Chrisrian Mair
Language Spread and Language Competition in the 21st Century: The Digital Factor
Contrary to initial fears, the World Wide Web has not become an English-language monoculture. What has emerged instead is a selective and competitive English-dominated multilingualism, which I will approach from three angles. The first part of the presentation will survey the economic, cultural and technological factors shaping online multilingualism and show how they generally favour languages that are spoken by large numbers of people in economically prosperous countries, but occasionally also open up opportunities for intelligent language activism promoting minority languages. The second part zooms in on English, as the current global lingua franca, and will explore how language technologies, from simple spell checkers to recent breakthroughs in AI-based text generation, have created a standardisation paradox. On the one hand, technology promotes further homogenisation and standardisation (though not necessarily along the lines of traditional norms of educated usage).
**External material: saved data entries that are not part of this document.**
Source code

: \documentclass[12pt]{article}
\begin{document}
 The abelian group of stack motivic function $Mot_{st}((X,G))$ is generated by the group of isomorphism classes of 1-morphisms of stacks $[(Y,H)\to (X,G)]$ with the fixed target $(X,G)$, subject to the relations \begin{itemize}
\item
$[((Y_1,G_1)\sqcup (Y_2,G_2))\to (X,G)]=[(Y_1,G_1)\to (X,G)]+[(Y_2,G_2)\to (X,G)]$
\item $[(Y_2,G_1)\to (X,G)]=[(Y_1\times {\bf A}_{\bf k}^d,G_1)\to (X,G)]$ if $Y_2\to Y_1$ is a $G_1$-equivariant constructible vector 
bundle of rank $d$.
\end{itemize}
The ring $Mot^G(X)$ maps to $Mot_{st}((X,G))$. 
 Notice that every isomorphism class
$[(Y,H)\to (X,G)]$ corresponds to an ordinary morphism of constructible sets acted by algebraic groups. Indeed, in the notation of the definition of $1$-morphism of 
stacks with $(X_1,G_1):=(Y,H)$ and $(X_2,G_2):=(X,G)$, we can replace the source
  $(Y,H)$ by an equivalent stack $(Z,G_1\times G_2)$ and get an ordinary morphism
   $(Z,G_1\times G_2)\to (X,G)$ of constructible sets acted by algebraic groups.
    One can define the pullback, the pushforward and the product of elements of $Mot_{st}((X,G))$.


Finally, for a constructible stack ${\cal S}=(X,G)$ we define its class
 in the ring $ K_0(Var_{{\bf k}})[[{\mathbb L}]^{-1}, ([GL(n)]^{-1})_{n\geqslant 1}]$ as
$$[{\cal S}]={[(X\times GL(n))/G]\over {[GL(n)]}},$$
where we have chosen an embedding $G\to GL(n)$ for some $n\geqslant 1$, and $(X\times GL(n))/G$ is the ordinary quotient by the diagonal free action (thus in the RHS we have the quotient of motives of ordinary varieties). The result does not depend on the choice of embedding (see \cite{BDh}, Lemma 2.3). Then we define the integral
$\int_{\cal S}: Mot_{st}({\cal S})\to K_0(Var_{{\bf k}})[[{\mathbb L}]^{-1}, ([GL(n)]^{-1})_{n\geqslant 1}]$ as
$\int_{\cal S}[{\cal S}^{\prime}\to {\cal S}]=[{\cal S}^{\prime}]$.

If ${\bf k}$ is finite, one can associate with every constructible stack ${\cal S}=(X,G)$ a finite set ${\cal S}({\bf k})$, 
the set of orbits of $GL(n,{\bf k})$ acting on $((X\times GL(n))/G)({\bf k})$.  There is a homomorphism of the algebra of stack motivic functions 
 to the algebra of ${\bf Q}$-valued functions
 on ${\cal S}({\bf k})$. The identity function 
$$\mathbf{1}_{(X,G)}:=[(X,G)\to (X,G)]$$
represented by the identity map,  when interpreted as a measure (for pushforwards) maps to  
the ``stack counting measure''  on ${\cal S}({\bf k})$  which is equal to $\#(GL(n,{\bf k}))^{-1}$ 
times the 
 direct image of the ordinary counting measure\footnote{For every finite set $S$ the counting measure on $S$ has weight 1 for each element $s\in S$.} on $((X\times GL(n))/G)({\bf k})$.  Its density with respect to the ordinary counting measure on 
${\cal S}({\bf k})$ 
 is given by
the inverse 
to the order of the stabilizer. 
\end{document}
On the other hand, it may also result in more diversification, giving public visibility to nonstandard varieties, especially those that happen to be associated with pop-cultural or subcultural trends. In the third and final part of my presentation, I will turn to the question of intelligent language-planning for a world in which the voices of the 6 billion people who do not speak English are not silenced and the continued spread of English is managed in ways that help economic progress and yet preserve cultural diversity in our communities.